Der BF wurde ungeachtet dieser Verurteilungen wegen Vergehen bereits am 11.07.2018 und weiters am 17.01.2019 , dh etwa drei Monate seit der letzten Verurteilung, neuerlich straffällig, indem er am 11.07.2018 gemeinsam mit zwei Mittätern das Opfer durch einen Faustschlag und einen Schlag mit der flachen Hand jeweils in das Gesicht in Form einer Blutung am Innenohr und einer Schwellung am Ohr am Körper verletzte und weiters am 17.01.2019 von dem Opfer verlangte, er solle zugeben, dass er hinter einem Instagram-Account stehe oder „stecke“, wobei er zuvor mit geballten Fäusten und einem auf der rechten Faust ersichtlichen Schlagring auf das Opfer zuging, etwa einen Meter vor ihm stehenblieb und seine geballten Fäuste nach unten vom Körper weghielt.

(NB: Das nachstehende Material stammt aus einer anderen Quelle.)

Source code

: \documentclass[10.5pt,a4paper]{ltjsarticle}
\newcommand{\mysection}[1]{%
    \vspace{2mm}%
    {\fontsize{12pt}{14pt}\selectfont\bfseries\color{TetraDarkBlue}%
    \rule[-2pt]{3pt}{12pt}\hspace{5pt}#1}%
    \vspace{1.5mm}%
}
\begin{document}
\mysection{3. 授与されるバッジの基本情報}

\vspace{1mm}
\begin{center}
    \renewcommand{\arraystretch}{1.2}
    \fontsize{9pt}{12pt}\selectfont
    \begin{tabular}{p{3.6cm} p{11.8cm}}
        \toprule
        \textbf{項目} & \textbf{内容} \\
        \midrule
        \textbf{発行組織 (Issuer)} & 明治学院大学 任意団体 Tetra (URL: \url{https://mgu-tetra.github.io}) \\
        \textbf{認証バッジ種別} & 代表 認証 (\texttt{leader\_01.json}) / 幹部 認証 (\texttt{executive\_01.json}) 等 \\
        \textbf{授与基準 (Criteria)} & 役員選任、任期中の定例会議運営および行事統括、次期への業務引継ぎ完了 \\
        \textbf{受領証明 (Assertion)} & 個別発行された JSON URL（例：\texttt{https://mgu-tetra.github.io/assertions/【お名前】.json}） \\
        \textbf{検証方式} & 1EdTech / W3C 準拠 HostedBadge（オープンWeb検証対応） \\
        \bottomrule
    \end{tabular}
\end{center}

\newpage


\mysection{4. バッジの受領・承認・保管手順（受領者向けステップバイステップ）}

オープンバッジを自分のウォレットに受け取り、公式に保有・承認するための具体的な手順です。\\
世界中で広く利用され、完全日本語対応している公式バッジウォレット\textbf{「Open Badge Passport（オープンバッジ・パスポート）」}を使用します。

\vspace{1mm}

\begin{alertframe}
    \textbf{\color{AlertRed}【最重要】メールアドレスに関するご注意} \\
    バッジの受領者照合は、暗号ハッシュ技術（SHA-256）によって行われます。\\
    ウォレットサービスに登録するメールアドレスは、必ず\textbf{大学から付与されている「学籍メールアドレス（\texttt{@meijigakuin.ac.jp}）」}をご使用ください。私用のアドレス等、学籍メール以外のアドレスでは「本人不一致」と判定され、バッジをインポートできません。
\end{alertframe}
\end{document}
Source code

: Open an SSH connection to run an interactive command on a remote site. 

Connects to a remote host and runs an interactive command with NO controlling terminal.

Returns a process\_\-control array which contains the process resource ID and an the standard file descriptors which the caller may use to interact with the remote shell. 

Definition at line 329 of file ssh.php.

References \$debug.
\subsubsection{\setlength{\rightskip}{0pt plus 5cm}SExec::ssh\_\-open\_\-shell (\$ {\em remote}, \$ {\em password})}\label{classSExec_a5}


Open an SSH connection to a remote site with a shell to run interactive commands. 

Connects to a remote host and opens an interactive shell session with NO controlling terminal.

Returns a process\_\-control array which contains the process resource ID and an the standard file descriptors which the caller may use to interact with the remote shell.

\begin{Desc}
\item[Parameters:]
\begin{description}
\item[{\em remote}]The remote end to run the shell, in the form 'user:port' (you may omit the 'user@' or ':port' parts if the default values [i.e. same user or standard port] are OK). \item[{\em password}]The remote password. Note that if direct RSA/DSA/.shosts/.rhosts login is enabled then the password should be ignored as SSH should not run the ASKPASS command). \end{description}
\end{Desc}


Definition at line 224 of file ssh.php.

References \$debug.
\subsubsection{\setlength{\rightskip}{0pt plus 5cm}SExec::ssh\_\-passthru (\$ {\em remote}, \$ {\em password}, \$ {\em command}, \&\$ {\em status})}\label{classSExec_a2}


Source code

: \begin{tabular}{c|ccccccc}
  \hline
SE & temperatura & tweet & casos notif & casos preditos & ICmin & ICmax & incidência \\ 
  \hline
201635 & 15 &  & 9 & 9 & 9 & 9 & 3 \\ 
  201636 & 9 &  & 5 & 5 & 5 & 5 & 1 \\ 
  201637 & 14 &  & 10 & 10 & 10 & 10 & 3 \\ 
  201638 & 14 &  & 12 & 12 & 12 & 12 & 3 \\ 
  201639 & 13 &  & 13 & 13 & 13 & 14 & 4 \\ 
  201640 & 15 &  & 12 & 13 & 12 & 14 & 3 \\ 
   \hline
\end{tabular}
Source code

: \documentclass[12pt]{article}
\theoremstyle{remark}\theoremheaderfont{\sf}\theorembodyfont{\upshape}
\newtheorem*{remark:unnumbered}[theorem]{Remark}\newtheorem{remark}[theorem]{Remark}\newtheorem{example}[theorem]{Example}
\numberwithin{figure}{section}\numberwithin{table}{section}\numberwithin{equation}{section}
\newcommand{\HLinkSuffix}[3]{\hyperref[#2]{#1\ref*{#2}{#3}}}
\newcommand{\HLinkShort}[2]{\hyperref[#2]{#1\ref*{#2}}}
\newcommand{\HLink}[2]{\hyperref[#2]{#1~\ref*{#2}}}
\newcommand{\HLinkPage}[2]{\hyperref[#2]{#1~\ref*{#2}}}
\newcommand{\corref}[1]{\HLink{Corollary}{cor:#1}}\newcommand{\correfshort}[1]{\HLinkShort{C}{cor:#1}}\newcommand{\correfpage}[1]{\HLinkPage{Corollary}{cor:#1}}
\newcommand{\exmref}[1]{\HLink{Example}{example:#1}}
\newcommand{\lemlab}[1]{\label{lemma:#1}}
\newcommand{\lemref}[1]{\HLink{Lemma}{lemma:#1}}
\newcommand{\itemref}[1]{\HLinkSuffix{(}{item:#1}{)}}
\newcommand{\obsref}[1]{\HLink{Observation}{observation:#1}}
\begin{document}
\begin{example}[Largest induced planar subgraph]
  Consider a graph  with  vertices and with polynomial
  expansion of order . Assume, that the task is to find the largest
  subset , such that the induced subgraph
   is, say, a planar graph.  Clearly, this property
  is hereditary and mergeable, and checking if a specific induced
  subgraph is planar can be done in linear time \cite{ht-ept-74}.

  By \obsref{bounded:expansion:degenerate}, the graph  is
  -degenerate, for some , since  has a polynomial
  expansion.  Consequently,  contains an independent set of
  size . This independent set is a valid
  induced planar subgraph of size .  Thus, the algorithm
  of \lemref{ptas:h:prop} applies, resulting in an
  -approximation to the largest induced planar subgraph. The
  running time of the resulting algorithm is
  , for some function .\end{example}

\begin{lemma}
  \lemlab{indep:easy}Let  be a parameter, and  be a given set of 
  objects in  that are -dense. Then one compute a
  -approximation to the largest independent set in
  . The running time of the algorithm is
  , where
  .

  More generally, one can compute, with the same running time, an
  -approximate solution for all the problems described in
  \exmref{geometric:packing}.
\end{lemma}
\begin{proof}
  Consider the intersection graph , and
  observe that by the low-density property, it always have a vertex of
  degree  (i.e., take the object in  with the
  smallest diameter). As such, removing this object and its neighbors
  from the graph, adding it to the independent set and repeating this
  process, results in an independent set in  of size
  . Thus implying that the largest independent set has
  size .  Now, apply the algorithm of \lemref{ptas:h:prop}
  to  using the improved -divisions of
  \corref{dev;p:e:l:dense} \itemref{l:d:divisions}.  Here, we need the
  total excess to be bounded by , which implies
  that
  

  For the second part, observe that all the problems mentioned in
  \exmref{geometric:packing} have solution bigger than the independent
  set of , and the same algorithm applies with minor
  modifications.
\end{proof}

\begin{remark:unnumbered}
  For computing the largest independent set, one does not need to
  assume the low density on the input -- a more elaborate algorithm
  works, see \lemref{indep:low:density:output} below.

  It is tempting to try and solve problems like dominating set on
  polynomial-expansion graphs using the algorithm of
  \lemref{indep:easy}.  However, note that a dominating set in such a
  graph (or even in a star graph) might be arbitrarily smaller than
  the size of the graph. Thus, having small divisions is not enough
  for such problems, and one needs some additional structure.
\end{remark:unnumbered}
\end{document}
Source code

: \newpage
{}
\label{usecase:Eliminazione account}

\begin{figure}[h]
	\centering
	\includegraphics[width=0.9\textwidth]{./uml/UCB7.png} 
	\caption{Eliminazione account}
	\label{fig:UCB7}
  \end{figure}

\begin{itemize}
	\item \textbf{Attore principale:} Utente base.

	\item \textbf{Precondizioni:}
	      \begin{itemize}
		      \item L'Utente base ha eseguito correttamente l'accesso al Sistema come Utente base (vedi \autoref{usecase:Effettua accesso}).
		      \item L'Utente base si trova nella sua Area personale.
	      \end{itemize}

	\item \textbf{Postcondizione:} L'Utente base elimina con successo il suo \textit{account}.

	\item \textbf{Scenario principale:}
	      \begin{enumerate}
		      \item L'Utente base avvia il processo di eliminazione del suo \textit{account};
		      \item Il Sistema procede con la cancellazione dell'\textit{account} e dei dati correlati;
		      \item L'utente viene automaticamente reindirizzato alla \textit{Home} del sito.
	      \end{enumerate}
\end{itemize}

Der BF wurde wegen dieser Taten mit Urteil des LG XXXX rechtskräftig wegen des Verbrechens der schweren Körperverletzung gemäß §§ 83 Abs. 1, 84 Abs. 5 Z 2 StGB, des Vergehens der Nötigung gemäß §§ 15 Abs. 1, 105 Abs. 1 StGB und des Vergehens des Besitzes einer verbotenen Waffe gemäß § 50 Abs. 1 Z 2 WaffG unter Anwendung des § 28 StGB und des § 5 Z 4 JGG nach dem Strafsatz des § 84 Abs. 5 StGB zu einer Freiheitsstrafe von neun Monaten, bedingt auf eine Probezeit von drei Jahren, verurteilt. Der Strafrahmen des § 84 Abs. 4 StGB beträgt sechs Monate bis fünf Jahre; im konkreten Fall des BF aufgrund der Anwendung des JGG betrug der Strafrahmen somit zweieinhalb Jahre, ein Mindestmaß entfiel. Bei der Strafbemessung ergab sich ein Überwiegen der Erschwerungs- über die Milderungsgründe (so wurden mildernd das Geständnis, erschwerend die einschlägige Vorstrafe und das Zusammentreffen mehrerer Vergehen und eines Verbrechens gewertet); die konkret verhängte Freiheitsstrafe bewegt sich jedoch noch in der unteren Hälfte des zur Verfügung stehenden Strafrahmens und wurde zudem bedingt verhängt. Eine Steigerung der Gewaltbereitschaft des BF ist allerdings bereits ersichtlich.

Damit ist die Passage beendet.